Without including any pictures, copy every line below exactly.

** Given data follows **

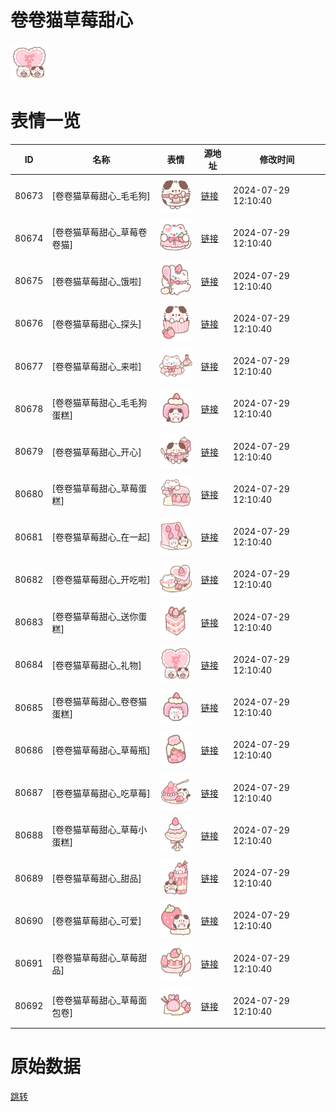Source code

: # 卷卷猫草莓甜心

<img src="./cover.png" height="60" alt="cover" />

# 表情一览

|ID|名称|表情|源地址|修改时间|
|----|----|----|----|----|
|80673|[卷卷猫草莓甜心_毛毛狗]|<img src="./pic/080673_%5B卷卷猫草莓甜心_毛毛狗%5D.png" height="60" alt="毛毛狗"/>|[链接](https://i0.hdslb.com/bfs/garb/111440799eb9ea3985a4d9590ec1dd1e0ad3257f.png)|2024-07-29 12:10:40|
|80674|[卷卷猫草莓甜心_草莓卷卷猫]|<img src="./pic/080674_%5B卷卷猫草莓甜心_草莓卷卷猫%5D.png" height="60" alt="草莓卷卷猫"/>|[链接](https://i0.hdslb.com/bfs/garb/63dbd367d5d56646edcb37bcfd97cabb7e2ace92.png)|2024-07-29 12:10:40|
|80675|[卷卷猫草莓甜心_饿啦]|<img src="./pic/080675_%5B卷卷猫草莓甜心_饿啦%5D.png" height="60" alt="饿啦"/>|[链接](https://i0.hdslb.com/bfs/garb/94a43cbee25c46581aebc993b05b3e7b8fd40ae0.png)|2024-07-29 12:10:40|
|80676|[卷卷猫草莓甜心_探头]|<img src="./pic/080676_%5B卷卷猫草莓甜心_探头%5D.png" height="60" alt="探头"/>|[链接](https://i0.hdslb.com/bfs/garb/769487c31d44771d3d74695bdd11389f858466eb.png)|2024-07-29 12:10:40|
|80677|[卷卷猫草莓甜心_来啦]|<img src="./pic/080677_%5B卷卷猫草莓甜心_来啦%5D.png" height="60" alt="来啦"/>|[链接](https://i0.hdslb.com/bfs/garb/a52f6fda0bf1376242cf4e77717af2ce009103fb.png)|2024-07-29 12:10:40|
|80678|[卷卷猫草莓甜心_毛毛狗蛋糕]|<img src="./pic/080678_%5B卷卷猫草莓甜心_毛毛狗蛋糕%5D.png" height="60" alt="毛毛狗蛋糕"/>|[链接](https://i0.hdslb.com/bfs/garb/01b77a8d839c7ff23297772a9a09bc45d89b5144.png)|2024-07-29 12:10:40|
|80679|[卷卷猫草莓甜心_开心]|<img src="./pic/080679_%5B卷卷猫草莓甜心_开心%5D.png" height="60" alt="开心"/>|[链接](https://i0.hdslb.com/bfs/garb/dd7f246d6f69f2e62710cf41cad3055c463d0b37.png)|2024-07-29 12:10:40|
|80680|[卷卷猫草莓甜心_草莓蛋糕]|<img src="./pic/080680_%5B卷卷猫草莓甜心_草莓蛋糕%5D.png" height="60" alt="草莓蛋糕"/>|[链接](https://i0.hdslb.com/bfs/garb/2cf8bc46583778220d270f5a46134ffb45381429.png)|2024-07-29 12:10:40|
|80681|[卷卷猫草莓甜心_在一起]|<img src="./pic/080681_%5B卷卷猫草莓甜心_在一起%5D.png" height="60" alt="在一起"/>|[链接](https://i0.hdslb.com/bfs/garb/cfc4d460a883db7029ab0e0bd3e2173b3db345b2.png)|2024-07-29 12:10:40|
|80682|[卷卷猫草莓甜心_开吃啦]|<img src="./pic/080682_%5B卷卷猫草莓甜心_开吃啦%5D.png" height="60" alt="开吃啦"/>|[链接](https://i0.hdslb.com/bfs/garb/fb1b8bd49aae1f5dd20ed5fded8a7e4f255f3937.png)|2024-07-29 12:10:40|
|80683|[卷卷猫草莓甜心_送你蛋糕]|<img src="./pic/080683_%5B卷卷猫草莓甜心_送你蛋糕%5D.png" height="60" alt="送你蛋糕"/>|[链接](https://i0.hdslb.com/bfs/garb/a576d563dc9cf8407278c2a1dad39f6ed1110520.png)|2024-07-29 12:10:40|
|80684|[卷卷猫草莓甜心_礼物]|<img src="./pic/080684_%5B卷卷猫草莓甜心_礼物%5D.png" height="60" alt="礼物"/>|[链接](https://i0.hdslb.com/bfs/garb/011a6d3bc6b875604858ef2b302fa2f07e90628c.png)|2024-07-29 12:10:40|
|80685|[卷卷猫草莓甜心_卷卷猫蛋糕]|<img src="./pic/080685_%5B卷卷猫草莓甜心_卷卷猫蛋糕%5D.png" height="60" alt="卷卷猫蛋糕"/>|[链接](https://i0.hdslb.com/bfs/garb/7281671ef9d42d42a2e0395ed141abec55544400.png)|2024-07-29 12:10:40|
|80686|[卷卷猫草莓甜心_草莓瓶]|<img src="./pic/080686_%5B卷卷猫草莓甜心_草莓瓶%5D.png" height="60" alt="草莓瓶"/>|[链接](https://i0.hdslb.com/bfs/garb/aa95957d3efc36ef54e8df333716dc38ed451757.png)|2024-07-29 12:10:40|
|80687|[卷卷猫草莓甜心_吃草莓]|<img src="./pic/080687_%5B卷卷猫草莓甜心_吃草莓%5D.png" height="60" alt="吃草莓"/>|[链接](https://i0.hdslb.com/bfs/garb/fb69f12c2b5341d099a4aea01f779fbddb143932.png)|2024-07-29 12:10:40|
|80688|[卷卷猫草莓甜心_草莓小蛋糕]|<img src="./pic/080688_%5B卷卷猫草莓甜心_草莓小蛋糕%5D.png" height="60" alt="草莓小蛋糕"/>|[链接](https://i0.hdslb.com/bfs/garb/46e1261da160dcbaab7a83b85bd13724e83edf2f.png)|2024-07-29 12:10:40|
|80689|[卷卷猫草莓甜心_甜品]|<img src="./pic/080689_%5B卷卷猫草莓甜心_甜品%5D.png" height="60" alt="甜品"/>|[链接](https://i0.hdslb.com/bfs/garb/e3f9c1f7cbbb73b51c1370c3d5b02e5188f12b4c.png)|2024-07-29 12:10:40|
|80690|[卷卷猫草莓甜心_可爱]|<img src="./pic/080690_%5B卷卷猫草莓甜心_可爱%5D.png" height="60" alt="可爱"/>|[链接](https://i0.hdslb.com/bfs/garb/840948794d073e50f57b7f9184441aeb6b0266c1.png)|2024-07-29 12:10:40|
|80691|[卷卷猫草莓甜心_草莓甜品]|<img src="./pic/080691_%5B卷卷猫草莓甜心_草莓甜品%5D.png" height="60" alt="草莓甜品"/>|[链接](https://i0.hdslb.com/bfs/garb/3e194fdb41edf213d3b63e223b40baa90aad7aeb.png)|2024-07-29 12:10:40|
|80692|[卷卷猫草莓甜心_草莓面包卷]|<img src="./pic/080692_%5B卷卷猫草莓甜心_草莓面包卷%5D.png" height="60" alt="草莓面包卷"/>|[链接](https://i0.hdslb.com/bfs/garb/482fa2624b74e9243ffc7b78a35133baa545d827.png)|2024-07-29 12:10:40|

# 原始数据

[跳转](./raw.json)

** End of Given data **

■ **Task result**
Source code

: # 卷卷猫草莓甜心

<img src="./cover.png" height="60" alt="cover" />

# 表情一览

|ID|名称|表情|源地址|修改时间|
|----|----|----|----|----|
|80673|[卷卷猫草莓甜心_毛毛狗]|<img src="./pic/080673_%5B卷卷猫草莓甜心_毛毛狗%5D.png" height="60" alt="毛毛狗"/>|[链接](https://i0.hdslb.com/bfs/garb/111440799eb9ea3985a4d9590ec1dd1e0ad3257f.png)|2024-07-29 12:10:40|
|80674|[卷卷猫草莓甜心_草莓卷卷猫]|<img src="./pic/080674_%5B卷卷猫草莓甜心_草莓卷卷猫%5D.png" height="60" alt="草莓卷卷猫"/>|[链接](https://i0.hdslb.com/bfs/garb/63dbd367d5d56646edcb37bcfd97cabb7e2ace92.png)|2024-07-29 12:10:40|
|80675|[卷卷猫草莓甜心_饿啦]|<img src="./pic/080675_%5B卷卷猫草莓甜心_饿啦%5D.png" height="60" alt="饿啦"/>|[链接](https://i0.hdslb.com/bfs/garb/94a43cbee25c46581aebc993b05b3e7b8fd40ae0.png)|2024-07-29 12:10:40|
|80676|[卷卷猫草莓甜心_探头]|<img src="./pic/080676_%5B卷卷猫草莓甜心_探头%5D.png" height="60" alt="探头"/>|[链接](https://i0.hdslb.com/bfs/garb/769487c31d44771d3d74695bdd11389f858466eb.png)|2024-07-29 12:10:40|
|80677|[卷卷猫草莓甜心_来啦]|<img src="./pic/080677_%5B卷卷猫草莓甜心_来啦%5D.png" height="60" alt="来啦"/>|[链接](https://i0.hdslb.com/bfs/garb/a52f6fda0bf1376242cf4e77717af2ce009103fb.png)|2024-07-29 12:10:40|
|80678|[卷卷猫草莓甜心_毛毛狗蛋糕]|<img src="./pic/080678_%5B卷卷猫草莓甜心_毛毛狗蛋糕%5D.png" height="60" alt="毛毛狗蛋糕"/>|[链接](https://i0.hdslb.com/bfs/garb/01b77a8d839c7ff23297772a9a09bc45d89b5144.png)|2024-07-29 12:10:40|
|80679|[卷卷猫草莓甜心_开心]|<img src="./pic/080679_%5B卷卷猫草莓甜心_开心%5D.png" height="60" alt="开心"/>|[链接](https://i0.hdslb.com/bfs/garb/dd7f246d6f69f2e62710cf41cad3055c463d0b37.png)|2024-07-29 12:10:40|
|80680|[卷卷猫草莓甜心_草莓蛋糕]|<img src="./pic/080680_%5B卷卷猫草莓甜心_草莓蛋糕%5D.png" height="60" alt="草莓蛋糕"/>|[链接](https://i0.hdslb.com/bfs/garb/2cf8bc46583778220d270f5a46134ffb45381429.png)|2024-07-29 12:10:40|
|80681|[卷卷猫草莓甜心_在一起]|<img src="./pic/080681_%5B卷卷猫草莓甜心_在一起%5D.png" height="60" alt="在一起"/>|[链接](https://i0.hdslb.com/bfs/garb/cfc4d460a883db7029ab0e0bd3e2173b3db345b2.png)|2024-07-29 12:10:40|
|80682|[卷卷猫草莓甜心_开吃啦]|<img src="./pic/080682_%5B卷卷猫草莓甜心_开吃啦%5D.png" height="60" alt="开吃啦"/>|[链接](https://i0.hdslb.com/bfs/garb/fb1b8bd49aae1f5dd20ed5fded8a7e4f255f3937.png)|2024-07-29 12:10:40|
|80683|[卷卷猫草莓甜心_送你蛋糕]|<img src="./pic/080683_%5B卷卷猫草莓甜心_送你蛋糕%5D.png" height="60" alt="送你蛋糕"/>|[链接](https://i0.hdslb.com/bfs/garb/a576d563dc9cf8407278c2a1dad39f6ed1110520.png)|2024-07-29 12:10:40|
|80684|[卷卷猫草莓甜心_礼物]|<img src="./pic/080684_%5B卷卷猫草莓甜心_礼物%5D.png" height="60" alt="礼物"/>|[链接](https://i0.hdslb.com/bfs/garb/011a6d3bc6b875604858ef2b302fa2f07e90628c.png)|2024-07-29 12:10:40|
|80685|[卷卷猫草莓甜心_卷卷猫蛋糕]|<img src="./pic/080685_%5B卷卷猫草莓甜心_卷卷猫蛋糕%5D.png" height="60" alt="卷卷猫蛋糕"/>|[链接](https://i0.hdslb.com/bfs/garb/7281671ef9d42d42a2e0395ed141abec55544400.png)|2024-07-29 12:10:40|
|80686|[卷卷猫草莓甜心_草莓瓶]|<img src="./pic/080686_%5B卷卷猫草莓甜心_草莓瓶%5D.png" height="60" alt="草莓瓶"/>|[链接](https://i0.hdslb.com/bfs/garb/aa95957d3efc36ef54e8df333716dc38ed451757.png)|2024-07-29 12:10:40|
|80687|[卷卷猫草莓甜心_吃草莓]|<img src="./pic/080687_%5B卷卷猫草莓甜心_吃草莓%5D.png" height="60" alt="吃草莓"/>|[链接](https://i0.hdslb.com/bfs/garb/fb69f12c2b5341d099a4aea01f779fbddb143932.png)|2024-07-29 12:10:40|
|80688|[卷卷猫草莓甜心_草莓小蛋糕]|<img src="./pic/080688_%5B卷卷猫草莓甜心_草莓小蛋糕%5D.png" height="60" alt="草莓小蛋糕"/>|[链接](https://i0.hdslb.com/bfs/garb/46e1261da160dcbaab7a83b85bd13724e83edf2f.png)|2024-07-29 12:10:40|
|80689|[卷卷猫草莓甜心_甜品]|<img src="./pic/080689_%5B卷卷猫草莓甜心_甜品%5D.png" height="60" alt="甜品"/>|[链接](https://i0.hdslb.com/bfs/garb/e3f9c1f7cbbb73b51c1370c3d5b02e5188f12b4c.png)|2024-07-29 12:10:40|
|80690|[卷卷猫草莓甜心_可爱]|<img src="./pic/080690_%5B卷卷猫草莓甜心_可爱%5D.png" height="60" alt="可爱"/>|[链接](https://i0.hdslb.com/bfs/garb/840948794d073e50f57b7f9184441aeb6b0266c1.png)|2024-07-29 12:10:40|
|80691|[卷卷猫草莓甜心_草莓甜品]|<img src="./pic/080691_%5B卷卷猫草莓甜心_草莓甜品%5D.png" height="60" alt="草莓甜品"/>|[链接](https://i0.hdslb.com/bfs/garb/3e194fdb41edf213d3b63e223b40baa90aad7aeb.png)|2024-07-29 12:10:40|
|80692|[卷卷猫草莓甜心_草莓面包卷]|<img src="./pic/080692_%5B卷卷猫草莓甜心_草莓面包卷%5D.png" height="60" alt="草莓面包卷"/>|[链接](https://i0.hdslb.com/bfs/garb/482fa2624b74e9243ffc7b78a35133baa545d827.png)|2024-07-29 12:10:40|

# 原始数据

[跳转](./raw.json)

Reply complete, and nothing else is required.